▶ Stored items
++++++++
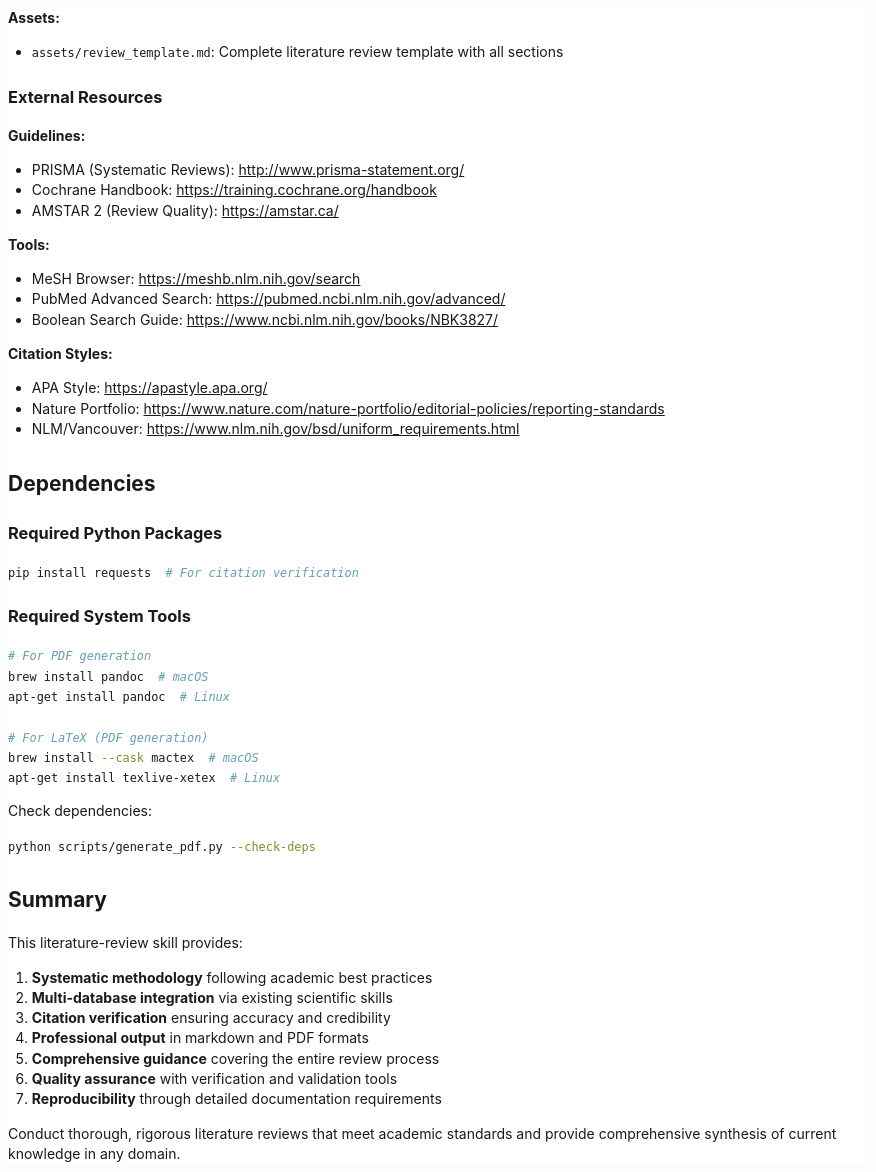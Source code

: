 **Assets:**
- `assets/review_template.md`: Complete literature review template with all sections

### External Resources

**Guidelines:**
- PRISMA (Systematic Reviews): http://www.prisma-statement.org/
- Cochrane Handbook: https://training.cochrane.org/handbook
- AMSTAR 2 (Review Quality): https://amstar.ca/

**Tools:**
- MeSH Browser: https://meshb.nlm.nih.gov/search
- PubMed Advanced Search: https://pubmed.ncbi.nlm.nih.gov/advanced/
- Boolean Search Guide: https://www.ncbi.nlm.nih.gov/books/NBK3827/

**Citation Styles:**
- APA Style: https://apastyle.apa.org/
- Nature Portfolio: https://www.nature.com/nature-portfolio/editorial-policies/reporting-standards
- NLM/Vancouver: https://www.nlm.nih.gov/bsd/uniform_requirements.html

## Dependencies

### Required Python Packages
```bash
pip install requests  # For citation verification
```

### Required System Tools
```bash
# For PDF generation
brew install pandoc  # macOS
apt-get install pandoc  # Linux

# For LaTeX (PDF generation)
brew install --cask mactex  # macOS
apt-get install texlive-xetex  # Linux
```

Check dependencies:
```bash
python scripts/generate_pdf.py --check-deps
```

## Summary

This literature-review skill provides:

1. **Systematic methodology** following academic best practices
2. **Multi-database integration** via existing scientific skills
3. **Citation verification** ensuring accuracy and credibility
4. **Professional output** in markdown and PDF formats
5. **Comprehensive guidance** covering the entire review process
6. **Quality assurance** with verification and validation tools
7. **Reproducibility** through detailed documentation requirements

Conduct thorough, rigorous literature reviews that meet academic standards and provide comprehensive synthesis of current knowledge in any domain.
++++++++
▶ What the task asks
An exact copy of the lines above, from the first through the line that holds "2. **Multi-database integration**", is what is needed; leave the pictures out.

▶ Exercise result
Source code

: **Assets:**
- `assets/review_template.md`: Complete literature review template with all sections

### External Resources

**Guidelines:**
- PRISMA (Systematic Reviews): http://www.prisma-statement.org/
- Cochrane Handbook: https://training.cochrane.org/handbook
- AMSTAR 2 (Review Quality): https://amstar.ca/

**Tools:**
- MeSH Browser: https://meshb.nlm.nih.gov/search
- PubMed Advanced Search: https://pubmed.ncbi.nlm.nih.gov/advanced/
- Boolean Search Guide: https://www.ncbi.nlm.nih.gov/books/NBK3827/

**Citation Styles:**
- APA Style: https://apastyle.apa.org/
- Nature Portfolio: https://www.nature.com/nature-portfolio/editorial-policies/reporting-standards
- NLM/Vancouver: https://www.nlm.nih.gov/bsd/uniform_requirements.html

## Dependencies

### Required Python Packages
```bash
pip install requests  # For citation verification
```

### Required System Tools
```bash
# For PDF generation
brew install pandoc  # macOS
apt-get install pandoc  # Linux

# For LaTeX (PDF generation)
brew install --cask mactex  # macOS
apt-get install texlive-xetex  # Linux
```

Check dependencies:
```bash
python scripts/generate_pdf.py --check-deps
```

## Summary

This literature-review skill provides:

1. **Systematic methodology** following academic best practices
2. **Multi-database integration** via existing scientific skills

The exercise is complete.